Thread: Improve errors when setting incorrect bounds for SSL protocols

Improve errors when setting incorrect bounds for SSL protocols

From

Michael Paquier

Date:

14 January 2020, 06:54:20

Hi all,
(Daniel G. in CC.)

As discussed on the thread to be able to set the min/max SSL protocols
with libpq, when mixing incorrect bounds the user experience is not
that good:
https://www.postgresql.org/message-id/9CFA34EE-F670-419D-B92C-CB7943A27573@yesql.se

It happens that the error generated with incorrect combinations
depends solely on what OpenSSL thinks is fine, and that's the
following:
psql: error: could not connect to server: SSL error: tlsv1 alert
internal error

It is hard for users to understand what such an error means and how to
act on it.

Please note that OpenSSL 1.1.0 has added two routines to be able to
get the min/max protocols set in a context, called
SSL_CTX_get_min/max_proto_version.  Thinking about older versions of
OpenSSL I think that it is better to use
ssl_protocol_version_to_openssl to do the parsing work.  I also found
that it is easier to check for compatible versions after setting both
bounds in the SSL context, so as there is no need to worry about
invalid values depending on the build of OpenSSL used.

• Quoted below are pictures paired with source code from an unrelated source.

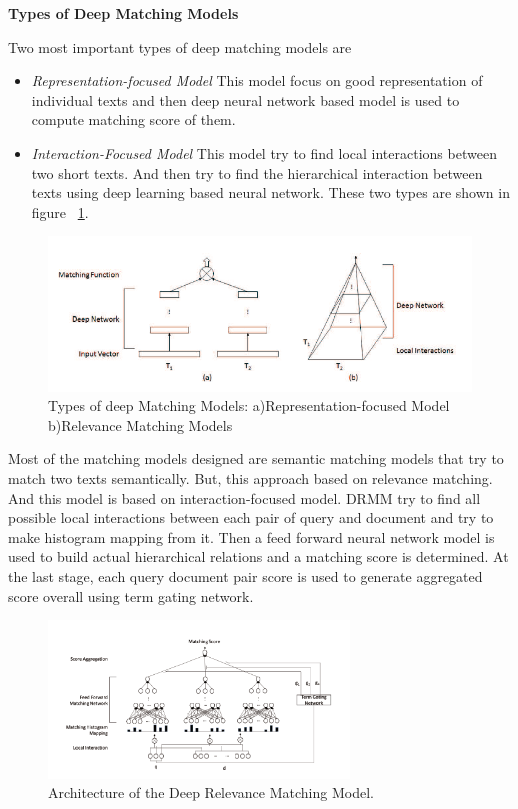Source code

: \documentclass{doublecol-new}
\theoremstyle{TH}{
\newtheorem{lemma}{Lemma}
\newtheorem{theorem}[lemma]{Theorem}
\newtheorem{corrolary}[lemma]{Corrolary}
\newtheorem{conjecture}[lemma]{Conjecture}
\newtheorem{proposition}[lemma]{Proposition}
\newtheorem{claim}[lemma]{Claim}
\newtheorem{stheorem}[lemma]{Wrong Theorem}
\newtheorem{algorithm}{Algorithm}
}
\theoremstyle{THrm}{
\newtheorem{definition}{Definition}[section]
\newtheorem{question}{Question}[section]
\newtheorem{remark}{Remark}
\newtheorem{scheme}{Scheme}
}
\theoremstyle{THhit}{
\newtheorem{case}{Case}[section]
}
\begin{document}
\textbf{Types of Deep Matching Models}

Two most important types of deep matching models are 
\begin{itemize}
	\item{\em Representation-focused Model} This model focus on good representation of individual texts and then deep neural network based model is used to compute matching score of them.   
	\item{\em Interaction-Focused Model} This model try to find local interactions between two short texts. And then try to find the hierarchical interaction between texts using deep learning based neural network. These two types are shown in figure ~\ref{fig:Types of deep Macting Models}.
\end{itemize}

\begin{figure}[t]
	\centerline{\includegraphics[width=\textwidth]{image/types-matching-models.PNG}}
	\caption{Types of deep Matching Models: a)Representation-focused Model b)Relevance Matching Models}
	\label{fig:Types of deep Macting Models}
\end{figure}  

Most of the matching models designed are semantic matching models that try to match two texts semantically. But, this approach based on relevance matching. And this model is based on interaction-focused model. DRMM try to find all possible local interactions between each pair of query and document and try to make histogram mapping from it. Then a feed forward neural network model is used to build actual hierarchical relations and a matching score is determined. At the last stage, each query document pair score is used to generate aggregated score overall using term gating network. 

\begin{figure}[h]
	\centerline{\includegraphics[width=8cm,keepaspectratio]{image/deep-relevance-matching-model.PNG}}
	\caption{Architecture of the Deep Relevance Matching Model.}
	\label{fig:Architecture of the Deep Relevance Matching Model}
\end{figure} 
\end{document}
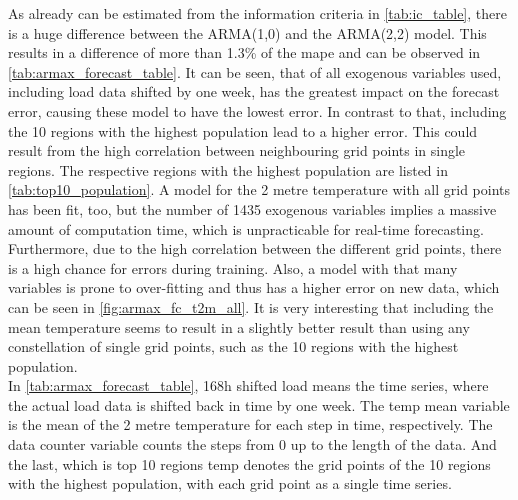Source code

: As already can be estimated from the information criteria in \cref{tab:ic_table}, there is a huge difference between the ARMA(1,0) and the ARMA(2,2) model. This results in a difference of more than 1.3\% of the \gls{mape} and can be observed in \cref{tab:armax_forecast_table}. It can be seen, that of all exogenous variables used, including load data shifted by one week, has the greatest impact on the forecast error, causing these model to have the lowest error. In contrast to that, including the 10 regions with the highest population lead to a higher error. This could result from the high correlation between neighbouring grid points in single regions. The respective regions with the highest population are listed in \cref{tab:top10_population}. A model for the 2 metre temperature with all grid points has been fit, too, but the number of 1435 exogenous variables implies a massive amount of computation time, which is unpracticable for real-time forecasting. Furthermore, due to the high correlation between the different grid points, there is a high chance for errors during training. Also, a model with that many variables is prone to over-fitting and thus has a higher error on new data, which can be seen in \cref{fig:armax_fc_t2m_all}. It is very interesting that including the mean temperature seems to result in a slightly better result than using any constellation of single grid points, such as \eg the 10 regions with the highest population.\\

In \cref{tab:armax_forecast_table}, 168h shifted load means the time series, where the actual load data is shifted back in time by one week. The temp mean variable is the mean of the 2 metre temperature for each step in time, respectively. The data counter variable counts the steps from 0 up to the length of the data. And the last, which is top 10 regions temp denotes the grid points of the 10 regions with the highest population, with each grid point as a single time series.\\

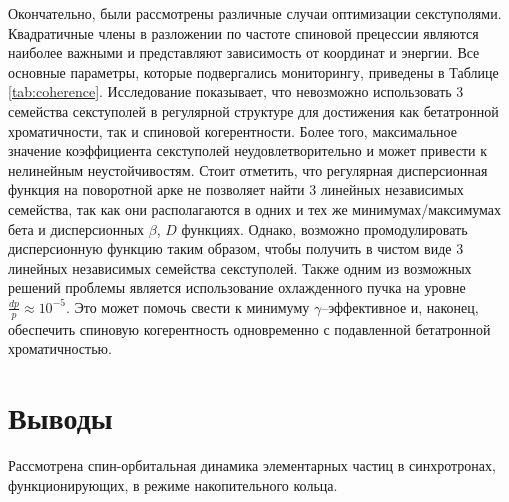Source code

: \par Окончательно, были рассмотрены различные случаи оптимизации секступолями. Квадратичные члены в разложении по частоте спиновой прецессии являются наиболее важными и представляют зависимость от координат и энергии. Все основные параметры, которые подвергались мониторингу, приведены в Таблице \ref{tab:coherence}. Исследование показывает, что невозможно использовать 3 семейства секступолей в регулярной структуре для достижения как бетатронной хроматичности, так и спиновой когерентности. Более того, максимальное значение коэффициента секступолей неудовлетворительно и может привести к нелинейным неустойчивостям. Стоит отметить, что регулярная дисперсионная функция на поворотной арке не позволяет найти 3 линейных независимых семейства, так как они располагаются в одних и тех же минимумах/максимумах бета и дисперсионных $\beta$, $D$ функциях. Однако, возможно промодулировать дисперсионную функцию таким образом, чтобы получить в чистом виде 3 линейных независимых семейства секступолей. Также одним из возможных решений проблемы является использование охлажденного пучка на уровне $\frac{dp}{p}\approx{10}^{-5}$. Это может помочь свести к минимуму $\gamma$–эффективное и, наконец, обеспечить спиновую когерентность одновременно с подавленной бетатронной хроматичностью.

	\section*{Выводы}
\par Рассмотрена спин-орбитальная динамика элементарных частиц в синхротронах, функционирующих, в режиме накопительного кольца. 

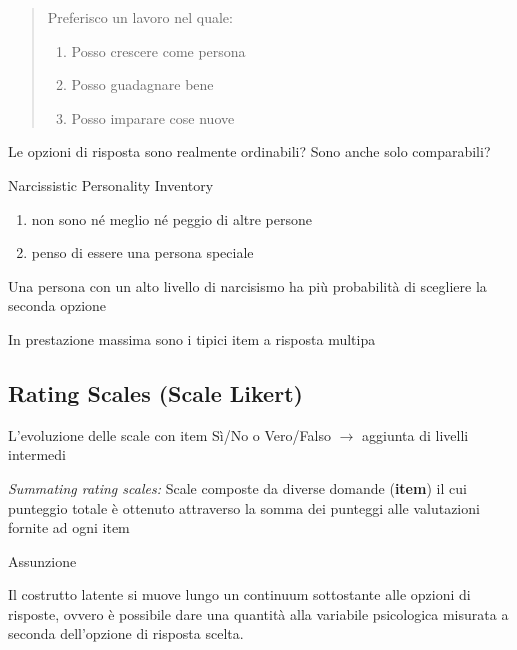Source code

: \documentclass[compress]{beamer}
\begin{document}
\begin{frame}
	
	\begin{quote}
		
		Preferisco un lavoro nel quale: 
		
		\begin{enumerate}
			\item Posso crescere come persona
			\item Posso guadagnare bene
			\item Posso imparare cose nuove
		\end{enumerate}
	\end{quote}
	
	\vspace{2.5mm}
	Le opzioni di risposta sono realmente ordinabili? Sono anche solo comparabili?
	
	\begin{block}{Narcissistic Personality Inventory}
		
		\begin{enumerate}
			\item non sono né meglio né peggio di altre persone
			\item penso di essere una persona speciale 
		\end{enumerate}
		
		Una persona con un alto livello di narcisismo ha più probabilità di scegliere la seconda opzione
	\end{block}
	
	In prestazione massima sono i tipici item a risposta multipa
\end{frame}

\subsection*{Rating Scales (Scale Likert)}


\begin{frame}
	
	L'evoluzione delle scale con item Sì/No o Vero/Falso $\rightarrow$ aggiunta di livelli intermedi
	
	\emph{Summating rating scales:} Scale composte da diverse domande (\textbf{item}) il cui punteggio totale è ottenuto attraverso la somma dei punteggi alle valutazioni fornite ad ogni item
	
	\pause
	\begin{block}{Assunzione}
		
		Il costrutto latente si muove lungo un continuum sottostante alle opzioni di risposte, ovvero è possibile dare una quantità alla variabile psicologica misurata a seconda dell'opzione di risposta scelta. 
		\end{block}
		

\end{frame}
\end{document}

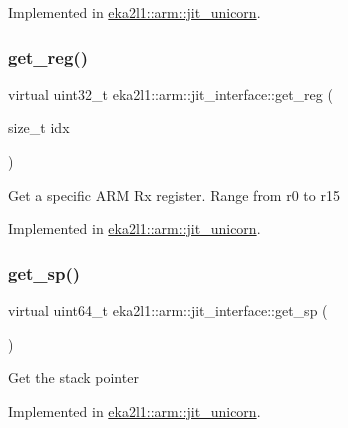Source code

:Implemented in \mbox{\hyperlink{classeka2l1_1_1arm_1_1jit__unicorn_a8429f8e0e5aafa264929336aaafc2e24}{eka2l1\+::arm\+::jit\+\_\+unicorn}}.

\mbox{\label{classeka2l1_1_1arm_1_1jit__interface_ae68ac4dc5fdb598d36aef40689694f6b}} 
\subsubsection{\texorpdfstring{get\+\_\+reg()}{get\_reg()}}
{\footnotesize\ttfamily virtual uint32\+\_\+t eka2l1\+::arm\+::jit\+\_\+interface\+::get\+\_\+reg (\begin{DoxyParamCaption}\item[{size\+\_\+t}]{idx }\end{DoxyParamCaption})\hspace{0.3cm}{\ttfamily [pure virtual]}}

Get a specific A\+RM Rx register. Range from r0 to r15 

Implemented in \mbox{\hyperlink{classeka2l1_1_1arm_1_1jit__unicorn_a94a0495c63ad80defc3afd71b7a89d04}{eka2l1\+::arm\+::jit\+\_\+unicorn}}.

\mbox{\label{classeka2l1_1_1arm_1_1jit__interface_a68ea503b77c6f3014293c41eda739476}} 
\subsubsection{\texorpdfstring{get\+\_\+sp()}{get\_sp()}}
{\footnotesize\ttfamily virtual uint64\+\_\+t eka2l1\+::arm\+::jit\+\_\+interface\+::get\+\_\+sp (\begin{DoxyParamCaption}{ }\end{DoxyParamCaption})\hspace{0.3cm}{\ttfamily [pure virtual]}}

Get the stack pointer 

Implemented in \mbox{\hyperlink{classeka2l1_1_1arm_1_1jit__unicorn_a2ce8f21025bc1d4a6cf0e404cef6f3ab}{eka2l1\+::arm\+::jit\+\_\+unicorn}}.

So attached is a patch to improve the detection of incorrect
combinations.  Once applied, we get a complain about an incorrect
version at server startup (FATAL) or reload (LOG).  The patch includes
new regression tests.

Thoughts?
--
Michael

Attachment

Re: Improve errors when setting incorrect bounds for SSL protocols

From

Daniel Gustafsson

Date:

14 January 2020, 13:21:53

> On 14 Jan 2020, at 04:54, Michael Paquier <michael@paquier.xyz> wrote:
>
> Hi all,
> (Daniel G. in CC.)
>
> As discussed on the thread to be able to set the min/max SSL protocols
> with libpq, when mixing incorrect bounds the user experience is not
> that good:
> https://www.postgresql.org/message-id/9CFA34EE-F670-419D-B92C-CB7943A27573@yesql.se
>
> It happens that the error generated with incorrect combinations
> depends solely on what OpenSSL thinks is fine, and that's the
> following:
> psql: error: could not connect to server: SSL error: tlsv1 alert
> internal error
>
> It is hard for users to understand what such an error means and how to
> act on it.

Correct, it's an easy mistake to make but based on the error it might take some
time to figure it out.

> Please note that OpenSSL 1.1.0 has added two routines to be able to
> get the min/max protocols set in a context, called
> SSL_CTX_get_min/max_proto_version.  Thinking about older versions of
> OpenSSL I think that it is better to use
> ssl_protocol_version_to_openssl to do the parsing work.  I also found
> that it is easier to check for compatible versions after setting both
> bounds in the SSL context, so as there is no need to worry about
> invalid values depending on the build of OpenSSL used.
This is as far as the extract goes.